Swift served his political apprenticeship under the Whig statesman, Sir William Temple. Swift was secretary to Sir William at Moor Park, Farnham 1689-1694, 1696-1699. The intervening years Swift spent in Ireland, where he was ordained and received the small prebend of Kilroot. On the death of Sir William, Swift returned to Ireland, where he was given the prebend of St Patrick's, Dublin. It was at Moor Park that Swift met his beloved Stella to whom he dedicated his journal.

Swift's political career spanned forty years and three monarchs - Queen Anne, George I and George II. At the height of his political career, Swift was able to order Ministers around, his pen was the mightiest sword in the land and justly feared.

Swift's fall from grace can be traced to the blocking of his appointment as Bishop of Hereford, and his acceptance of St Patrick's in Dublin. Henceforth Swift was to be exiled to the backwater of Ireland. It was from Ireland that the disillusioned Swift launched Gulliver's Travels, his blistering satire on the corrupt English establishment.

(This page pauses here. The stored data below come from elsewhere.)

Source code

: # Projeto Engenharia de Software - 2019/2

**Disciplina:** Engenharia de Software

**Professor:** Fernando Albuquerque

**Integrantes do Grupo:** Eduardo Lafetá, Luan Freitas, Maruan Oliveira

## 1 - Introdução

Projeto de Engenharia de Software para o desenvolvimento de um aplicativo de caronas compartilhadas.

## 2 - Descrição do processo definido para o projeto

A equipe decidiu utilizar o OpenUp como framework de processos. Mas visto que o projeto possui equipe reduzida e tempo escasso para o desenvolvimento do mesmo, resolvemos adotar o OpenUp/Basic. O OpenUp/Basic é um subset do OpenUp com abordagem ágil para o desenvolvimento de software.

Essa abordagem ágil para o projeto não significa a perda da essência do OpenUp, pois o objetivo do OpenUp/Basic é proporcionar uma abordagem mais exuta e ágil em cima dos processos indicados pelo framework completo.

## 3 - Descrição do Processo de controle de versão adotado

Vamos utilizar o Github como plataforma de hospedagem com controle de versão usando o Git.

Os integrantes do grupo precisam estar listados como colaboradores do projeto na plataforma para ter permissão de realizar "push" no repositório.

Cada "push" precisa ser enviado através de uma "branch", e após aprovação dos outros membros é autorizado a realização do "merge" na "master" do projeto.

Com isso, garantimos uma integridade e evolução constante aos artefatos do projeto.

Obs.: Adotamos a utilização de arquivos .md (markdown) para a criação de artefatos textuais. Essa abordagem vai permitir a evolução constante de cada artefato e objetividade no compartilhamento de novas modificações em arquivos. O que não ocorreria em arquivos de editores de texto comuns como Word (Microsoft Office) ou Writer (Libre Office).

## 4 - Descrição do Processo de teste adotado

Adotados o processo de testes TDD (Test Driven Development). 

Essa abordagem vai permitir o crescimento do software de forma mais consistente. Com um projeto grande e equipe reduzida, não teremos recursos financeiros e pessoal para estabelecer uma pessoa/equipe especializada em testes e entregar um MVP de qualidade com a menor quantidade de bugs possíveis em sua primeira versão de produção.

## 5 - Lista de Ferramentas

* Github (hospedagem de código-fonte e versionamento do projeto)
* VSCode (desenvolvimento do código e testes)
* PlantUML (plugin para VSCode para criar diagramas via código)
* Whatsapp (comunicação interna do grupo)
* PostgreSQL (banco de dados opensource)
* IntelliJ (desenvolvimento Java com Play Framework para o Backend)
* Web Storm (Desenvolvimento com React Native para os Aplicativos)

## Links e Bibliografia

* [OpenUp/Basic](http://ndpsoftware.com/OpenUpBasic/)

Gulliver's Travels (1726) was published in great secrecy. Even the publisher did not know who the author was. It was dropped of at his house from a hackney carriage under the cover of darkness. Gulliver's Travels was an immediate success, Voltaire (1694-1778), who was at the time living in England, translated it into French and made it known across the Channel.

Gulliver's Travels was Swift's savage attack on those who had abandoned him. It was not only the corrupt politicians who were attacked, he did not spare philosophers, teachers and entrepreneurs who promoted scams (the South Sea Bubble had burst a few years before the publication of Gulliver's Travels). In the intervening two centuries there has been little advancement. Tony Blair and Bill Clinton are but two of the many unscrupulous politicians who could be named, the Moonies and other religious cults flourish, FreeServe, an Internet company that has little if anything of intrinsic value or merit, has recently been valued in excess of a $1 million in advance of its rumoured share flotation, corporate criminality reaps vast rewards and goes unpunished.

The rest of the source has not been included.